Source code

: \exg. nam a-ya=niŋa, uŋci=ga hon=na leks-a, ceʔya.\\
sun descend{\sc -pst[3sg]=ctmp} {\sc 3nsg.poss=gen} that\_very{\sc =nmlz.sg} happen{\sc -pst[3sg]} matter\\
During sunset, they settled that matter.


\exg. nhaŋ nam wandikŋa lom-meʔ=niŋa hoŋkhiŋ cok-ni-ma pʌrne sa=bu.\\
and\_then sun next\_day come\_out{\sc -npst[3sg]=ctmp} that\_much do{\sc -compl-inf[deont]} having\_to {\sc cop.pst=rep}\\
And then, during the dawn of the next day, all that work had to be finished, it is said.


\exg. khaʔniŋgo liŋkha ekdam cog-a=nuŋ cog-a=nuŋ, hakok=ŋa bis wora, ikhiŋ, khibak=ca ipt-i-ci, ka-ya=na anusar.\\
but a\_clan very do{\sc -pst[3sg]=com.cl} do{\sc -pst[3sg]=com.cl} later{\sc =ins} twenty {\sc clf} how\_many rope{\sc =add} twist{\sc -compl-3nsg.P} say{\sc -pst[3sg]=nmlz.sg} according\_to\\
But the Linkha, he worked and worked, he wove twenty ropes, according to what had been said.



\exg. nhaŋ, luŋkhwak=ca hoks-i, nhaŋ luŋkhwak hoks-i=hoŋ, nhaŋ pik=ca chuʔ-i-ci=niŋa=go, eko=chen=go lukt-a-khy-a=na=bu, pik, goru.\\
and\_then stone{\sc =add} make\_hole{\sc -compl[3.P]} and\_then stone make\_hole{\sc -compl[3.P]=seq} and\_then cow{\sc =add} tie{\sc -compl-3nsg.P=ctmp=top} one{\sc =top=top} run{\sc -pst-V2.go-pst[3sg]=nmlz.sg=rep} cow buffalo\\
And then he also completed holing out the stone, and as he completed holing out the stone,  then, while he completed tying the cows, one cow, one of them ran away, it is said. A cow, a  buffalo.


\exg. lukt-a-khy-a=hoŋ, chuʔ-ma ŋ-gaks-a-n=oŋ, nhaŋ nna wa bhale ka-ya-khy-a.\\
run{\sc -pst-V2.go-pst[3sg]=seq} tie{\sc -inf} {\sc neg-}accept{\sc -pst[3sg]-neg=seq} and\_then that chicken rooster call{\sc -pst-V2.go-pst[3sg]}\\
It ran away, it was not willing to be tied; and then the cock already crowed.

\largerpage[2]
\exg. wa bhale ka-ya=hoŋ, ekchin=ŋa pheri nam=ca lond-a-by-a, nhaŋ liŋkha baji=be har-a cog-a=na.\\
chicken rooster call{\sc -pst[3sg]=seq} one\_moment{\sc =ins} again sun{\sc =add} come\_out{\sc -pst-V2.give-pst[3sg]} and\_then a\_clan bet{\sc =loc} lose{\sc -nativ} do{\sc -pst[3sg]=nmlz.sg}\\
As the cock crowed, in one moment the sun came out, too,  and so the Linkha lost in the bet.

================================

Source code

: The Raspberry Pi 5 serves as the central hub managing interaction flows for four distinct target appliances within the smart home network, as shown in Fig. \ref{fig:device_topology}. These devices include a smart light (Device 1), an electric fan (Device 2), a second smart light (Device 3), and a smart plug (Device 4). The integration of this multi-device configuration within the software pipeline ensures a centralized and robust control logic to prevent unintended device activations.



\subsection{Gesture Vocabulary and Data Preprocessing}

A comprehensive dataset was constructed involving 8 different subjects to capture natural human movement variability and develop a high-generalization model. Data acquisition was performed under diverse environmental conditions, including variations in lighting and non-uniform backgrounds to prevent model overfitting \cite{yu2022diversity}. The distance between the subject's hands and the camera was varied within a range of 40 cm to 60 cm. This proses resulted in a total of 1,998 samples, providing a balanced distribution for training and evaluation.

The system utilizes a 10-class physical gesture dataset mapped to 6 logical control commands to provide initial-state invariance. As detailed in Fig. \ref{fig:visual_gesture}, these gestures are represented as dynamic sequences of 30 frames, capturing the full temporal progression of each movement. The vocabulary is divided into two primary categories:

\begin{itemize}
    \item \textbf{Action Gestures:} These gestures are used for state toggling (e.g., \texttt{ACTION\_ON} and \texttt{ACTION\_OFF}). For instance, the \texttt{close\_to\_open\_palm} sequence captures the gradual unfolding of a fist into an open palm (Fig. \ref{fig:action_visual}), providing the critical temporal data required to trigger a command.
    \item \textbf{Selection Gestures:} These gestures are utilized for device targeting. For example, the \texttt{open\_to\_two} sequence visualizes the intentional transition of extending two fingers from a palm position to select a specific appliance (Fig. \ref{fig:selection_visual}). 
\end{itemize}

================================

■ Task item:
How many lines of the records contain the string "stone"? Respond with the number alone.

■ Exercise result:
2